What the task asks. Return the data below exactly, but only from the line containing "gluon contributions. The" through the line containing "in the figure.", with both of those lines included.

Collected data
== == ==

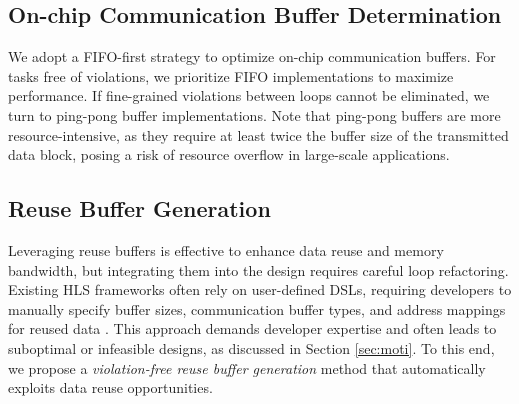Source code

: \documentclass[conference]{IEEEtran}
\begin{document}
\subsection{On-chip Communication Buffer Determination} \label{sec:dataflow_select}
We adopt a FIFO-first strategy to optimize on-chip communication buffers. For tasks free of violations, we prioritize FIFO implementations to maximize performance. 
If fine-grained violations between loops cannot be eliminated, we turn to ping-pong buffer implementations. 
Note that ping-pong buffers are more resource-intensive, as they require at least twice the buffer size of the transmitted data block, posing a risk of resource overflow in large-scale applications. 

\subsection{Reuse Buffer Generation}\label{Reuse Buffer Generation}
\label{sec:reuse}
Leveraging reuse buffers is effective to enhance data reuse and memory bandwidth, but integrating them into the design requires careful loop refactoring.
Existing HLS frameworks often rely on user-defined DSLs, requiring developers to manually specify buffer sizes, communication buffer types, and address mappings for reused data \cite{lai2019heterocl, xiang2022heteroflow, chen2024allo}. This approach demands developer expertise
and often leads to suboptimal or infeasible designs,
as discussed in Section \ref{sec:moti}. 
To this end,
we propose a \textit{violation-free reuse buffer generation} method that automatically exploits data reuse opportunities.
\end{document}
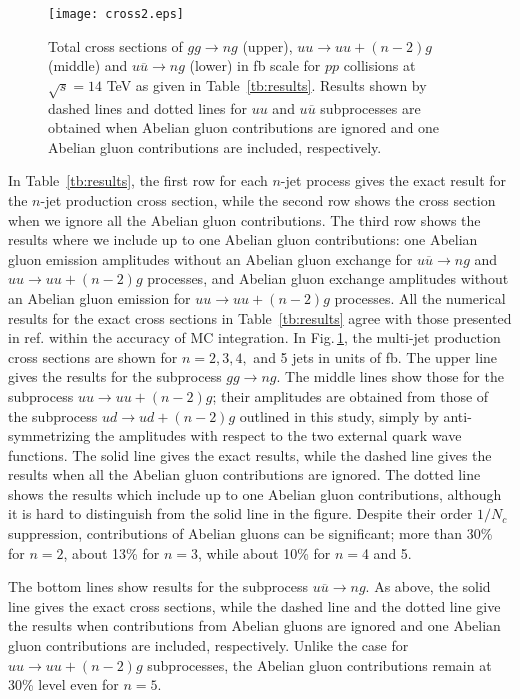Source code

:\documentclass[a4paper,11pt]{article}
\begin{document}
\begin{figure}
\begin{center}
\texttt{[image: cross2.eps]}
\caption{Total cross sections of $gg\rightarrow ng$ (upper),
 $uu\rightarrow uu+(n-2)g$ (middle) and
 $u\overline{u}\rightarrow ng$ (lower)
 in fb scale for $pp$ collisions at
 $\sqrt{s}=14$ TeV as given in Table~\ref{tb:results}.
 Results shown by dashed lines and dotted lines for $uu$ and $u\overline{u}$
 subprocesses are obtained when Abelian gluon contributions
 are ignored and one Abelian gluon contributions are included, respectively.}
\label{fig:results}
\end{center}
\end{figure}
In Table~\ref{tb:results}, the first row for each $n$-jet process gives the
 exact result for the $n$-jet production cross section, while the
 second row shows the cross section when we ignore all the Abelian
 gluon contributions. The third row shows the results where we include up to one Abelian
 gluon contributions: one Abelian gluon emission amplitudes without an
 Abelian gluon exchange for $u\overline{u}\rightarrow ng$ and $uu\rightarrow
 uu+(n-2)g$ processes, and Abelian gluon
 exchange amplitudes without an Abelian gluon emission for $uu\rightarrow
 uu+(n-2)g$ processes.
 All the numerical results for the exact cross
 sections in Table~\ref{tb:results}
 agree with those
 presented in ref.\cite{GPU2} within the accuracy of MC integration.
 In Fig.\,\ref{fig:results}, the multi-jet production cross sections
 are shown for $n=2, 3, 4,$ and 5 jets in units of fb.
 The upper line gives the results for the subprocess $gg\rightarrow ng$.
 The middle lines show those for the subprocess
 $uu\rightarrow uu+(n-2)g$; their amplitudes are obtained from those of
 the
 subprocess
 $ud\rightarrow ud+(n-2)g$ outlined in this study,
 simply by anti-symmetrizing the amplitudes with respect
 to the two external quark wave functions. The solid line gives the
 exact results, while the dashed line gives
 the results when all the Abelian gluon contributions are
 ignored. The dotted line shows the results which include up to one Abelian gluon
 contributions, although it is hard to distinguish from the solid line
 in the figure. Despite their order $1/N_c$ suppression, contributions of Abelian gluons can be significant;
 more than 30\% for $n=2$, about 13\% for $n=3$, while
 about 10\% for $n=$4 and 5.

 The bottom lines show results for the subprocess
 $u\overline{u}\rightarrow ng$. As above, the solid line gives
 the exact cross sections, while
 the dashed line and the dotted line give the results when contributions
 from Abelian gluons are ignored and one Abelian gluon contributions are
 included, respectively.
Unlike the case for $uu \to uu+(n-2)g$ subprocesses,
 the Abelian gluon contributions remain at 30\% level
 even for $n=5$.
\end{document}
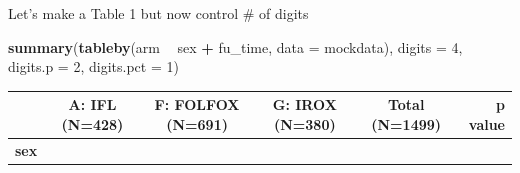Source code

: \documentclass[fleqn,10pt,lineno]{wlpeerj} %
\newenvironment{Shaded}{\begin{snugshade}}{\end{snugshade}}
\newcommand{\DataTypeTok}[1]{\textcolor[rgb]{0.13,0.29,0.53}{#1}}
\newcommand{\DecValTok}[1]{\textcolor[rgb]{0.00,0.00,0.81}{#1}}
\newcommand{\KeywordTok}[1]{\textcolor[rgb]{0.13,0.29,0.53}{\textbf{#1}}}
\newcommand{\NormalTok}[1]{#1}
\newcommand{\OperatorTok}[1]{\textcolor[rgb]{0.81,0.36,0.00}{\textbf{#1}}}
\newcommand{\StringTok}[1]{\textcolor[rgb]{0.31,0.60,0.02}{#1}}
\begin{document}
Let's make a Table 1 but now control \# of digits

\begin{Shaded}
\begin{Highlighting}[]
\KeywordTok{summary}\NormalTok{(}\KeywordTok{tableby}\NormalTok{(arm }\OperatorTok{~}\StringTok{ }\NormalTok{sex }\OperatorTok{+}\StringTok{ }\NormalTok{fu_time, }\DataTypeTok{data =}\NormalTok{ mockdata), }
        \DataTypeTok{digits =} \DecValTok{4}\NormalTok{, }\DataTypeTok{digits.p =} \DecValTok{2}\NormalTok{, }\DataTypeTok{digits.pct =} \DecValTok{1}\NormalTok{)}
\end{Highlighting}
\end{Shaded}

\begin{longtable}[]{@{}lccccr@{}}
\toprule
\begin{minipage}[b]{0.19\columnwidth}\raggedright
\strut
\end{minipage} & \begin{minipage}[b]{0.15\columnwidth}\centering
A: IFL (N=428)\strut
\end{minipage} & \begin{minipage}[b]{0.15\columnwidth}\centering
F: FOLFOX (N=691)\strut
\end{minipage} & \begin{minipage}[b]{0.15\columnwidth}\centering
G: IROX (N=380)\strut
\end{minipage} & \begin{minipage}[b]{0.15\columnwidth}\centering
Total (N=1499)\strut
\end{minipage} & \begin{minipage}[b]{0.06\columnwidth}\raggedleft
p value\strut
\end{minipage}\tabularnewline
\midrule
\endhead
\begin{minipage}[t]{0.19\columnwidth}\raggedright
\textbf{sex}\strut
\end{minipage} & \begin{minipage}[t]{0.15\columnwidth}\centering
\strut
\end{minipage} & \begin{minipage}[t]{0.15\columnwidth}\centering
\strut
\end{minipage} & \begin{minipage}[t]{0.15\columnwidth}\centering
\strut
\end{minipage} & \begin{minipage}[t]{0.15\columnwidth}\centering
\strut
\end{minipage} & \begin{minipage}[t]{0.06\columnwidth}\raggedleft

\end{minipage}
\end{longtable}
\end{document}
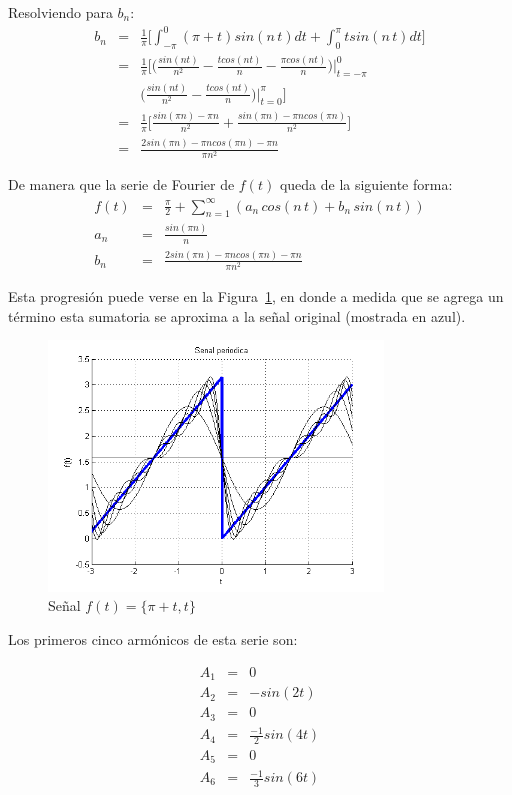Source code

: \documentclass[twocolumn]{article}
\begin{document}
Resolviendo para $b_n$:
\begin{eqnarray*}
b_n &=&  \frac{1}{\pi} \bigg[ \int_{-\pi}^{0}(\pi + t)sin(n\,t) dt + \int_{0}^{\pi}tsin(n\,t) dt \bigg] \\
&=&  \frac{1}{\pi} \bigg[ \bigg(\frac{sin(n t)}{n^{2}} - \frac{tcos(n t)}{n} - \frac{\pi cos(n t)}{n}\bigg)\bigg|_{t=-\pi}^{0}\\
& & \bigg(\frac{sin(n t)}{n^{2}} - \frac{tcos(n t)}{n}\bigg)\bigg|_{t=0}^{\pi} \bigg] \\
&=& \frac{1}{\pi} \bigg[ \frac{sin(\pi n)-\pi n}{n^{2}} + \frac{sin(\pi n)-\pi n cos(\pi n)}{n^{2}} \bigg]\\
&=& \frac{2sin(\pi n)-\pi n cos(\pi n) - \pi n}{\pi n^{2}}
\end{eqnarray*}

De manera que la serie de Fourier de $f(t)$ queda de la siguiente forma:
\begin{eqnarray*}
f(t) &=& \frac{\pi}{2} + \sum_{n=1}^\infty\left(a_n\,cos(n\,t)+ b_n\,sin(n\,t)\right)\\
a_n &=&  \frac{sin(\pi n)}{n} \\
b_n &=&   \frac{2sin(\pi n)-\pi n cos(\pi n) - \pi n}{\pi n^{2}}
\end{eqnarray*}

Esta progresión puede verse en la Figura~\ref{fig_1d}, en donde a medida que se agrega un término esta sumatoria se aproxima a la señal original (mostrada en azul).

\begin{figure}[!t]
\centering
\includegraphics[width=3.5in]{imgs/piece.png}
\caption{Señal $f(t) = \{ \pi +t, t \}$}
\label{fig_1d}
\end{figure}

Los primeros cinco armónicos de esta serie son:

\begin{eqnarray*}
A_1 &=& 0 \\
A_2 &=& - sin(2t) \\
A_3 &=& 0 \\
A_4 &=& \frac{-1}{2} sin(4t) \\
A_5 &=& 0 \\
A_6 &=& \frac{-1}{3} sin(6t) \\
\end{eqnarray*}
\end{document}
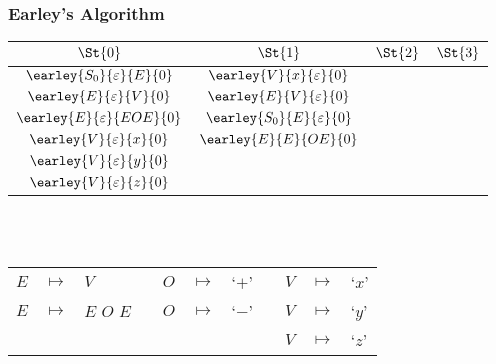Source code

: \begin{frame}
	\frametitle{Earley's Algorithm}
	\centering
	\begin{tabular}{|c|c|c|c|}
		\hline
		$\St{0}$                          & $\St{1}$ & $\St{2}$ & $\St{3}$ \\
		\hline
		$\earley{S_0}{\varepsilon}{E}{0}$ & $\earley{V}{x}{\varepsilon}{0}$   &  & \\
		$\earley{E}{\varepsilon}{V}{0}$   & $\earley{E}{V}{\varepsilon}{0}$   &  & \\
		$\earley{E}{\varepsilon}{EOE}{0}$ & $\earley{S_0}{E}{\varepsilon}{0}$ &  & \\
		$\earley{V}{\varepsilon}{x}{0}$   & $\earley{E}{E}{OE}{0}$            &  & \\
		$\earley{V}{\varepsilon}{y}{0}$   &                                   &  & \\
		$\earley{V}{\varepsilon}{z}{0}$   &                                   &  & \\
		\hline
	\end{tabular}

	\\~\\
	\vspace{0.5cm}
	\scriptsize
	\begin{tabular}{rclcrclcrcl}
		$E$ & $ \mapsto $ & $V$         && $O$ & $ \mapsto $ & `$+$' && $V$ & $ \mapsto $ & `$x$' \\
		$E$ & $ \mapsto $ & $E$ $O$ $E$ && $O$ & $ \mapsto $ & `$-$' && $V$ & $ \mapsto $ & `$y$' \\
		    &             &             &&     &             &       && $V$ & $ \mapsto $ & `$z$'
	\end{tabular}
\end{frame}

== == ==

Task solution.
 gluon contributions. The third row shows the results where we include up to one Abelian
 gluon contributions: one Abelian gluon emission amplitudes without an
 Abelian gluon exchange for $u\overline{u}\rightarrow ng$ and $uu\rightarrow
 uu+(n-2)g$ processes, and Abelian gluon
 exchange amplitudes without an Abelian gluon emission for $uu\rightarrow
 uu+(n-2)g$ processes.
 All the numerical results for the exact cross
 sections in Table~\ref{tb:results}
 agree with those
 presented in ref.\cite{GPU2} within the accuracy of MC integration.
 In Fig.\,\ref{fig:results}, the multi-jet production cross sections
 are shown for $n=2, 3, 4,$ and 5 jets in units of fb.
 The upper line gives the results for the subprocess $gg\rightarrow ng$.
 The middle lines show those for the subprocess
 $uu\rightarrow uu+(n-2)g$; their amplitudes are obtained from those of
 the
 subprocess
 $ud\rightarrow ud+(n-2)g$ outlined in this study,
 simply by anti-symmetrizing the amplitudes with respect
 to the two external quark wave functions. The solid line gives the
 exact results, while the dashed line gives
 the results when all the Abelian gluon contributions are
 ignored. The dotted line shows the results which include up to one Abelian gluon
 contributions, although it is hard to distinguish from the solid line
 in the figure. Despite their order $1/N_c$ suppression, contributions of Abelian gluons can be significant;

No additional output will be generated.